# Crane Flipped- outriggers sank-PA



## alanarbor (Oct 6, 2004)

*Crane Flipped- outriggers sank*

On the street right by one of our client's properties, another tree company rolled their crane over. The outrigger was set on soft ground with no cribbing or pads, and when they swung the boom over center (unloaded) the crane fell over. One of our guys was on an adjacent property and got pictures, which I will post when available.


----------



## MasterBlaster (Oct 6, 2004)

Operators that don't use pads are a pet peeve of mine. They know to have pads with them the next time!


----------



## alanarbor (Oct 7, 2004)

*Update w/ Pics!*

Apparently, it wasn't that they didn't use pads, but they set up on the drainfield.

The first picture is at 10am


The second picture is around midday. The plan was this: The silver tahoe at the front of the truck has a rope tied off to the bumper, run through a block at the base of the highlighted tree, up to a block at the top, and then to the boom of the crane. This, along with tow trucks winching the undercarriage of the crane was going to stand it up.

the third pic is from around 3 when it was decided that the best thing to upright a fallen crane with is another crane. The best part was that the owner figured. that once their crane was uprighted, they could just fire it up and continue to finish the job. On a side note I had observed this same company doing a removal a couple days before with the crane, and they were butt hitching tops into the boom like it was a lowering line.


----------



## alanarbor (Oct 7, 2004)

Number 2


----------



## alanarbor (Oct 7, 2004)

Number 3


----------



## Newfie (Oct 7, 2004)

The chipper in the first picture looks to be trashed as well.


----------



## MasterBlaster (Oct 7, 2004)

So no one was injured?


----------



## Proj Eng (Oct 7, 2004)

I find it disturbing that so many people have to watch the action right up close while doing a dangerous pick with another crane to fix the first mistake. Hopefully no one was injured and they learned a lesson in preparation for the future.

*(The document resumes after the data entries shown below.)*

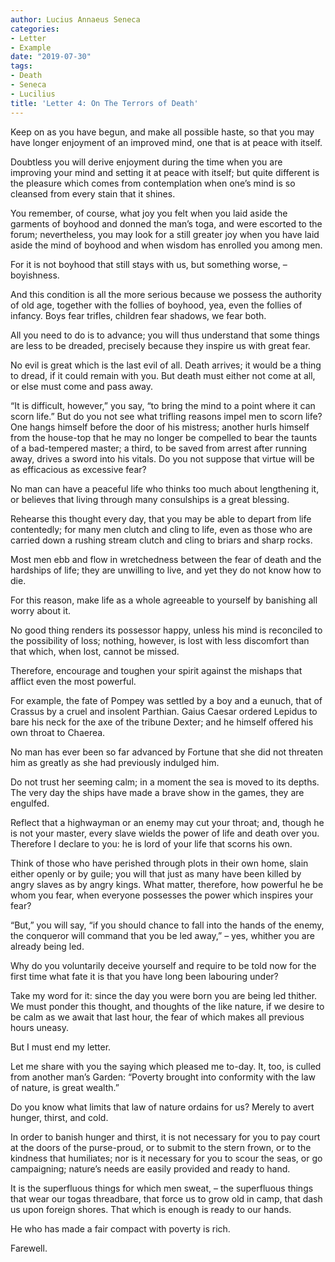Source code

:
 ```yaml
---
author: Lucius Annaeus Seneca
categories:
- Letter
- Example
date: "2019-07-30"
tags:
- Death
- Seneca
- Lucilius
title: 'Letter 4: On The Terrors of Death'
---
```

  
Keep on as you have begun, and make all possible haste, so that you may have longer enjoyment of an improved mind, one that is at peace with itself.

Doubtless you will derive enjoyment during the time when you are improving your mind and setting it at peace with itself; but quite different is the pleasure which comes from contemplation when one’s mind is so cleansed from every stain that it shines.

You remember, of course, what joy you felt when you laid aside the garments of boyhood and donned the man’s toga, and were escorted to the forum; nevertheless, you may look for a still greater joy when you have laid aside the mind of boyhood and when wisdom has enrolled you among men.

For it is not boyhood that still stays with us, but something worse, – boyishness.

And this condition is all the more serious because we possess the authority of old age, together with the follies of boyhood, yea, even the follies of infancy. Boys fear trifles, children fear shadows, we fear both.

All you need to do is to advance; you will thus understand that some things are less to be dreaded, precisely because they inspire us with great fear.

No evil is great which is the last evil of all. Death arrives; it would be a thing to dread, if it could remain with you. But death must either not come at all, or else must come and pass away.

“It is difficult, however,” you say, “to bring the mind to a point where it can scorn life.” But do you not see what trifling reasons impel men to scorn life? One hangs himself before the door of his mistress; another hurls himself from the house-top that he may no longer be compelled to bear the taunts of a bad-tempered master; a third, to be saved from arrest after running away, drives a sword into his vitals. Do you not suppose that virtue will be as efficacious as excessive fear?

No man can have a peaceful life who thinks too much about lengthening it, or believes that living through many consulships is a great blessing.

Rehearse this thought every day, that you may be able to depart from life contentedly; for many men clutch and cling to life, even as those who are carried down a rushing stream clutch and cling to briars and sharp rocks.

Most men ebb and flow in wretchedness between the fear of death and the hardships of life; they are unwilling to live, and yet they do not know how to die.

For this reason, make life as a whole agreeable to yourself by banishing all worry about it.

No good thing renders its possessor happy, unless his mind is reconciled to the possibility of loss; nothing, however, is lost with less discomfort than that which, when lost, cannot be missed.

Therefore, encourage and toughen your spirit against the mishaps that afflict even the most powerful.

For example, the fate of Pompey was settled by a boy and a eunuch, that of Crassus by a cruel and insolent Parthian. Gaius Caesar ordered Lepidus to bare his neck for the axe of the tribune Dexter; and he himself offered his own throat to Chaerea.

No man has ever been so far advanced by Fortune that she did not threaten him as greatly as she had previously indulged him.

Do not trust her seeming calm; in a moment the sea is moved to its depths. The very day the ships have made a brave show in the games, they are engulfed.

Reflect that a highwayman or an enemy may cut your throat; and, though he is not your master, every slave wields the power of life and death over you. Therefore I declare to you: he is lord of your life that scorns his own.

Think of those who have perished through plots in their own home, slain either openly or by guile; you will that just as many have been killed by angry slaves as by angry kings. What matter, therefore, how powerful he be whom you fear, when everyone possesses the power which inspires your fear?

“But,” you will say, “if you should chance to fall into the hands of the enemy, the conqueror will command that you be led away,” – yes, whither you are already being led.

Why do you voluntarily deceive yourself and require to be told now for the first time what fate it is that you have long been labouring under?

Take my word for it: since the day you were born you are being led thither. We must ponder this thought, and thoughts of the like nature, if we desire to be calm as we await that last hour, the fear of which makes all previous hours uneasy.

But I must end my letter.

Let me share with you the saying which pleased me to-day. It, too, is culled from another man’s Garden: “Poverty brought into conformity with the law of nature, is great wealth.”

Do you know what limits that law of nature ordains for us? Merely to avert hunger, thirst, and cold.

In order to banish hunger and thirst, it is not necessary for you to pay court at the doors of the purse-proud, or to submit to the stern frown, or to the kindness that humiliates; nor is it necessary for you to scour the seas, or go campaigning; nature’s needs are easily provided and ready to hand.

It is the superfluous things for which men sweat, – the superfluous things that wear our togas threadbare, that force us to grow old in camp, that dash us upon foreign shores. That which is enough is ready to our hands.

He who has made a fair compact with poverty is rich.

Farewell.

Also, what size or model is the crane picking the one that tipped?
Has got to be a 100+ ton.


----------



## alanarbor (Oct 7, 2004)

They had the luck of the devil, nobody got hurt. The crane in the street was probably a 36 ton, I'm familiar with the company, and recognized the equipment. I think the crane that flipped was a 12 or 17, not sure.


----------



## ROLLACOSTA (Oct 7, 2004)

looks like just another depressing day for yet another tree service owner..


----------



## a_lopa (Oct 7, 2004)

chipper looks fubar


----------



## alanarbor (Oct 7, 2004)

According to our guy that took the pics, it wasn't damaged all that badly, definately needs repair, but the ground was so soft that it mostly just got piledrove into the mud. The ground being that soft should have maybe clued them into the fact that setting up a crane there wasn't so smart?


----------



## Crofter (Oct 7, 2004)

Looks like a good possibilty of clashing the booms together when the tipsy one falls back on its feet if they dont crib it and let it down easy. Looks more like get rid of the evidence quick instead of an engineered recovery. A lot of small companies work right up to tipping capacity and the hell with the rated load at that reach (which would include a safety factor) Once it gets to be established practice in the area, anyone who tries to stay within the rated loads gets shunned in favour of the risk takers. I have a friend I do some work for that is caught in this position with his boom truck. He is worried sick every time it leaves the yard. It is an 8 tonner doing 15 ton work!


----------



## alanarbor (Oct 7, 2004)

Just to clarify... They weren't even taking a pick at that point when the crane went over. There was no load on the boom. I looked at the site today with all the equip. out, and it was a mud pit. They just picked a really lousy set up.


----------



## MasterBlaster (Oct 7, 2004)

Wow. That's even stupider. Somebody got lucky that day.


----------



## alanarbor (Oct 7, 2004)

Yeah, our guy with the camera! Notice....not 1 hard hat in all those pitchers. I'm willing to bet our guy was wearing his though


----------



## NeTree (Oct 7, 2004)

Darwinism at work... almost.


----------



## BigJohn (Oct 14, 2004)

Alan you working for the care of trees?


----------



## murphy4trees (Oct 15, 2004)

Heard of a similar accident in a yard... no load... just setting up to move some wood and over goes the crane... And the moral of the story is....?????


CYA 


Set it up right... every time


----------



## alanarbor (Oct 15, 2004)

yeah John, I do. Live in pottstown too.


----------



## BigJohn (Oct 15, 2004)

Thats cool Alan, I never put the two together. I can remember Mike talking about an Alan.


----------



## xander9727 (Oct 15, 2004)

I'd much rather have a crane than a boom truck. Their outriggers never seem to go out far enough or be large enough. I'd take a 18 ton crane over a 25 ton boom truck anyday. I rent cranes with operators that have a lot of tree experience. I don't like to "cold call" crane companies. I usually ask other people which company and operators they use. A poor operator can make for a very stressful and long day. A large crane with a skilled operator can make the the most difficult take down an enjoyable day.


----------



## treesurgeon (Oct 24, 2004)

for sale: crane truck
chipper 
tahoe
like new, some dents. best offers only


----------



## Climbing mike (Nov 12, 2004)

Its weird they put down plywood because the ground was to soft for the 10 tire on the crane but no support on the 4 outriggers that hold more weight than that.

Mike


----------



## Yellowdog (Nov 21, 2004)

did you notice the radiator screen on the chipper? that thing would end up running hot!


----------



## xander9727 (Nov 21, 2004)

Looks like a pattern of careless decisions.


----------



## seanlarkin (Dec 1, 2004)

Alan Arbor,

I tried to PM you, but haven't gotten a response. Please PM, email or call me when you get a minute. Thanks.

-Sean


----------